After tocolysis to arrest preterm labor, the patient remains at risk for preterm delivery and maintenance tocolysis is common. Few data are available on the use of nifedipine for maintenance tocolysis and the 2 randomized studies comparing nifedipine to no treatment were unblinded and had conflicting results. This prospective, randomized double-blind trial investigated the effectiveness of maintenance nifedipine tocolysis following arrested preterm labor to prolong pregnancy and improve neonatal outcomes. Between 2001 and 2007, 68 patients in active preterm labor were enrolled who were 24 to 34 weeks of gestational age, and had been treated with intravenous magnesium sulfate or oral nifedipine to arrest preterm labor. Inclusion criteria included 6 or fewer contractions per hour, intact membranes, and cervical dilation less than 4 cm. Patients were excluded who had signs of placenta previa, placental abruption, a fetal anomaly incompatible with life, intrauterine infection, or a maternal medical contraindication to ongoing tocolysis. Of the 68 patients, 33 received 20 mg nifedipine orally every 4 to 6 hours and 35 a placebo. Treatment was continued until 37 weeks of gestation. At baseline, the 2 groups were similar with regard to prior preterm birth, gestational age, and other maternal demographic characteristics. There was, however, significantly greater cervical dilation and shorter cervical length in the placebo group.

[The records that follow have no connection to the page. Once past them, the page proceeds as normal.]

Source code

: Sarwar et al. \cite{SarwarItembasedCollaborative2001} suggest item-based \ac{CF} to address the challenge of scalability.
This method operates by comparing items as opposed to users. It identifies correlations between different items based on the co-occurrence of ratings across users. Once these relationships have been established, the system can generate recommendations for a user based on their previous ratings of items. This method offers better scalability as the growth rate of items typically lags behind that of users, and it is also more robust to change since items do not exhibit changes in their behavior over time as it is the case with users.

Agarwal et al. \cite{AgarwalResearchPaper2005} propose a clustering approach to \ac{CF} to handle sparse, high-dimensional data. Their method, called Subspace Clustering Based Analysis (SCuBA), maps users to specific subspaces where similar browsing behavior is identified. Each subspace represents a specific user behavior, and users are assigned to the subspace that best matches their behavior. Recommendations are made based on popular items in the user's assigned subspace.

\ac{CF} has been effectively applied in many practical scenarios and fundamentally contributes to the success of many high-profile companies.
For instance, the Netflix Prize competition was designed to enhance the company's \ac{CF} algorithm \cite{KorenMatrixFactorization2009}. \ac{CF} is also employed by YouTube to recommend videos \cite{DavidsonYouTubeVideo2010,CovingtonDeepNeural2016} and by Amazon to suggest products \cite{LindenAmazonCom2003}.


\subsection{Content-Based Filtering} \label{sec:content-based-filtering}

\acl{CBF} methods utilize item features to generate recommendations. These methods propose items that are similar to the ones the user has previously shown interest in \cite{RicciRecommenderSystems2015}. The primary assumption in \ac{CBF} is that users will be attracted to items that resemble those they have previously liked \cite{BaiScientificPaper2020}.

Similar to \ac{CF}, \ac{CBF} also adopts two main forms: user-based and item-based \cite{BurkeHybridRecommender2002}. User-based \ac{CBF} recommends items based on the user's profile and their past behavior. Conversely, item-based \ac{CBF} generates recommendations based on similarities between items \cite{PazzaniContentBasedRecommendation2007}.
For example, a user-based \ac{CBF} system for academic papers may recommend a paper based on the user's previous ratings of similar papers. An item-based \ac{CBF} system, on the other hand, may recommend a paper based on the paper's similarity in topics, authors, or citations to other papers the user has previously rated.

The data showed that maintenance nifedipine did not prolong gestation. No difference was found among the nifedipine and placebo groups in the percentage of patients who reached 37 weeks of gestation (39% vs. 37%, respectively, P > 0.91). Among the 2 groups, there were no differences in mean delay of delivery (nifedipine vs. placebo: 33.5 ± 19.9 days vs. 32.6 ± 21.4 days, P > 0.81), in delay of delivery for more than 48 hours or 1, 2, 3, or 4 weeks, in the mean gestational age at delivery, or in episodes of recurrent preterm labor. No significant differences in neonatal outcomes were found.
These findings are consistent with the conclusion of the American College of Obstetricians and Gynecologists that prolonged oral or parenteral tocolytic treatment is not effective in reducing preterm birth or improving neonatal outcomes.